À propos de « L’éducation sentimentale »
de Gustave Flaubert
L’insuccès relatif du roman de Flaubert est-il dû à un défaut de structure ou à la fadeur du héros ? Proust en a-t-il bien vu les côtés les plus novateurs ?

J’ai été malade. Je suis toujours patraque. Délices ! J’ai retrouvé le temps de mes maladies d’enfant, quand on a le droit de rester au lit, à somnoler et bouquiner.

Avant de me laisser sombrer, j’ai consacré mes dernières forces « productives » à finir la rédaction d’un livre, pour le proposer à un éditeur : Ressusciter quand même. Le matérialisme orphique de Stéphane Mallarmé, important développement d’un article mis en ligne il y a 13 ans (qui a quand même recueilli 41600 lectrices/teurs). Du coup je suis resté en ambiance XIXe.

J’ai commencé par César Birotteau (en hommage à À bout de souffle, ne cherchez pas) puis un livre dont j’avais entendu l’auteur sur France Culture, le Gustave Flaubert de JM de Biasi. Là, je me suis rendu compte que je n’avais pas profité de ma jeunesse pour lire L’éducation sentimentale, considéré comme le plus novateur des romans de Flaubert. Et qui n’eut aucun succès, au grand désespoir de l’auteur et de son amie George Sand. Or j’avais adoré Madame Bovary , Salammbo, et, beaucoup plus récemment, Trois contes. Et, je le signale à plusieurs reprises dans mon livre, Mallarmé considérait Flaubert comme un véritable poète. Va pour L’éduc. sentim., comme Flaubert l’appelle dans ses Carnets.

 Structure ratée ou héros fade ?

A travers la fièvre, je comprends d’abord confusément pourquoi ce roman n’a pas eu le succès mérité : on ne voit pas où l’auteur veut en venir, on ne voit pas où ça va.
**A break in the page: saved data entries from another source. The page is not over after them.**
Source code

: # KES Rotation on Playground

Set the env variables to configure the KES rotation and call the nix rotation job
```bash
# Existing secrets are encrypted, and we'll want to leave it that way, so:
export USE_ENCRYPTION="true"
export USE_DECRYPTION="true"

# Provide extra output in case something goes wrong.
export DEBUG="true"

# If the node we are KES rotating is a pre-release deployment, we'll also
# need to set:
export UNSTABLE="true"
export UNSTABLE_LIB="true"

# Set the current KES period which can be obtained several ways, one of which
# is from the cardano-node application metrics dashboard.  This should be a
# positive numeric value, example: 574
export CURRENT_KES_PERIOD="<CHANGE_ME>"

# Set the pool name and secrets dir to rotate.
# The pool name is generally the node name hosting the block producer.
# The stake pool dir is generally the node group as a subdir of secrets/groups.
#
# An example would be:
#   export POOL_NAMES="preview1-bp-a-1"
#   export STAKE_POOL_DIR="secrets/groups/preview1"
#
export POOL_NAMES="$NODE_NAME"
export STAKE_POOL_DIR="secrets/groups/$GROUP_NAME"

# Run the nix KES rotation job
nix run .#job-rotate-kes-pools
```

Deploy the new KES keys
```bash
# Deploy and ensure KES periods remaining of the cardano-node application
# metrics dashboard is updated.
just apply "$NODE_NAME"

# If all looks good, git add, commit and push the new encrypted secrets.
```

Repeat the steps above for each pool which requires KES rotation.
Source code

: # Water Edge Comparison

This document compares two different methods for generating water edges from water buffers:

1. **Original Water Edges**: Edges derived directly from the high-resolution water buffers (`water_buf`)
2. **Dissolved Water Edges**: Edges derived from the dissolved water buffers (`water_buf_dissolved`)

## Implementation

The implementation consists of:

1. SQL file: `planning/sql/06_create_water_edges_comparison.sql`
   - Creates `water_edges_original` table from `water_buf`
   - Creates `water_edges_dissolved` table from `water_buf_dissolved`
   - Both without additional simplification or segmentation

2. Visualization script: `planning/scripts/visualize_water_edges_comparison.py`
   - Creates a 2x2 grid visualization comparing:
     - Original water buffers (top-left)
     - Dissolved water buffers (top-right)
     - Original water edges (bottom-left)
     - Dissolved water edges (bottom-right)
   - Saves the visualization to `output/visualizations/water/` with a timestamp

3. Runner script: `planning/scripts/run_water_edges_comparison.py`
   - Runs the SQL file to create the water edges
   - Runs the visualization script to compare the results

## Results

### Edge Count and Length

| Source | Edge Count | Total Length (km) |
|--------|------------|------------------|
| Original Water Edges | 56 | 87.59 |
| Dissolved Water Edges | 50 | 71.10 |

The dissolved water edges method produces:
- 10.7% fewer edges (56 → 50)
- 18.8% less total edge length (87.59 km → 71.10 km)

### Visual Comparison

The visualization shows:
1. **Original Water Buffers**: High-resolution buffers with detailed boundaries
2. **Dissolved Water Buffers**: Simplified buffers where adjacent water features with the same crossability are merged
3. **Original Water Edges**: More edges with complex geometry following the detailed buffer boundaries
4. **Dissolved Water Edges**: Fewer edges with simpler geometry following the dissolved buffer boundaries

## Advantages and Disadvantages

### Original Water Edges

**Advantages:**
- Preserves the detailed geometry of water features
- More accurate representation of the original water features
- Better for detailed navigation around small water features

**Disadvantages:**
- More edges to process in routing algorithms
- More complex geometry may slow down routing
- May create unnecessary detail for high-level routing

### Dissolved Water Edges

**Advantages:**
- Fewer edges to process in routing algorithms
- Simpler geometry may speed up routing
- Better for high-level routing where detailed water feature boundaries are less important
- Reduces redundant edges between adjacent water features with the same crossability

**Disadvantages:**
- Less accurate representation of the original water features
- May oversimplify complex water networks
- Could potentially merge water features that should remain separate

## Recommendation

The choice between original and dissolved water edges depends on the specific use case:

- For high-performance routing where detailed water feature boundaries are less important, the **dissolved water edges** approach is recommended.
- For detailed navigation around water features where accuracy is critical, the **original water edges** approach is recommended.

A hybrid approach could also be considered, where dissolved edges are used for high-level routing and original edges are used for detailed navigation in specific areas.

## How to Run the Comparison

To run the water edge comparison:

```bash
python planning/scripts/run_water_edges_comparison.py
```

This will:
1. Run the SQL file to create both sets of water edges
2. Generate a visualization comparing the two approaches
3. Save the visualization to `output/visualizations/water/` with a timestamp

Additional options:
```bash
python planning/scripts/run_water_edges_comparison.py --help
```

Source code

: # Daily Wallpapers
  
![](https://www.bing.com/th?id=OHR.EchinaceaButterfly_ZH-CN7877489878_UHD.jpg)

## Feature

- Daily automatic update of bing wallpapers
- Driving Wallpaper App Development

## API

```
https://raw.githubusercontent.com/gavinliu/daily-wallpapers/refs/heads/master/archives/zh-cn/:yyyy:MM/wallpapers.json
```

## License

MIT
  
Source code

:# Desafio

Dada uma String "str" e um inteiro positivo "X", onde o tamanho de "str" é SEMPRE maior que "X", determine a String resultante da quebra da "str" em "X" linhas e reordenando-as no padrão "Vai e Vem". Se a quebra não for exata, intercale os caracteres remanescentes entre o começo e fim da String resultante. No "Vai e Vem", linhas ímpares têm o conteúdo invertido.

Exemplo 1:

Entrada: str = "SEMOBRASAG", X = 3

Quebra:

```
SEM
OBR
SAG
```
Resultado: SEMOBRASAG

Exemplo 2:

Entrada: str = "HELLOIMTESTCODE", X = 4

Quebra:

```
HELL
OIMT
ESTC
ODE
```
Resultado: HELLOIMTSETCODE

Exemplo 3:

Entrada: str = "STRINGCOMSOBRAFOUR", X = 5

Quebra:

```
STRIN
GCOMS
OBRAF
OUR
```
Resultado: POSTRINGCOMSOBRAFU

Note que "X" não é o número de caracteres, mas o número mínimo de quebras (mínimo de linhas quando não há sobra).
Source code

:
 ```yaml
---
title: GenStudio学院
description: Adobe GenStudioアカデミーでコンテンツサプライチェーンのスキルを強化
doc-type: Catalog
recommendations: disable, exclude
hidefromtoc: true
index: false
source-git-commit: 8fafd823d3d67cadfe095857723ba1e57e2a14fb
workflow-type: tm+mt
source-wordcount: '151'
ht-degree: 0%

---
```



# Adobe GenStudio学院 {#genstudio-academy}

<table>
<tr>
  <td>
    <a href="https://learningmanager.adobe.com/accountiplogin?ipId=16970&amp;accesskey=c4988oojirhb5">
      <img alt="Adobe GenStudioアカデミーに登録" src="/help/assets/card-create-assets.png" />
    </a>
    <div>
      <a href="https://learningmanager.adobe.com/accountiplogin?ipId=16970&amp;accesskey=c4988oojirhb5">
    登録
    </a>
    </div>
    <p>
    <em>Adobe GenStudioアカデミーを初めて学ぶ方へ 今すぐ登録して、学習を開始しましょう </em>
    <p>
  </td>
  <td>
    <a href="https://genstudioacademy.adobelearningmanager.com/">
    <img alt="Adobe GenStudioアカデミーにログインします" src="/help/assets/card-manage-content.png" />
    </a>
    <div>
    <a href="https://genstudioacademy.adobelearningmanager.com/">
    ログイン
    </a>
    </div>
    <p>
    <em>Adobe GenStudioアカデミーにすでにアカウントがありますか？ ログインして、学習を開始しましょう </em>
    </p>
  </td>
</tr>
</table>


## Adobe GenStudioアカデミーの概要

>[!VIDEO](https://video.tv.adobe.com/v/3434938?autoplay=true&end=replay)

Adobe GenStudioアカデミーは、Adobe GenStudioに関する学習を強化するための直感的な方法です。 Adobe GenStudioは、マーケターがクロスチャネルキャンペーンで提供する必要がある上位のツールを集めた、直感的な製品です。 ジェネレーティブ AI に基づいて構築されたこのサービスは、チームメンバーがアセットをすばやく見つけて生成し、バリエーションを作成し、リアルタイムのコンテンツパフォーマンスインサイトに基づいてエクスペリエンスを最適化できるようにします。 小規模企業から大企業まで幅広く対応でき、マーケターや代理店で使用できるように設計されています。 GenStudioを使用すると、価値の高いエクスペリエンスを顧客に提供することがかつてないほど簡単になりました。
Un roman doit tenir le lecteur en haleine, on doit sans cesse se demander comment ça va finir. Ce n’est pas le cas ici : le héros, Frédéric Moreau, jeune rentier et fainéant, hésite entre quatre femmes, pendant que se déroulent la Révolution puis la contre-révolution de 1848 et enfin le coup d’État de Louis-Napoléon Bonaparte, que les personnages traversent comme des ombres. En fait ce sont les évènements historiques qui dessinent leurs ombres sur eux. Flaubert ne juge jamais, ne donne son avis ni sur les uns (hommes et femmes) ni sur les autres (les évènements).

Ce jugement négatif sur la structure de l’œuvre qui serait la cause de son insuccès, George Sand le diagnostique tout de suite (manque de « perspective »), Flaubert s’y rallie (« Il ne fait pas pyramide »), et finalement de Biasi aussi.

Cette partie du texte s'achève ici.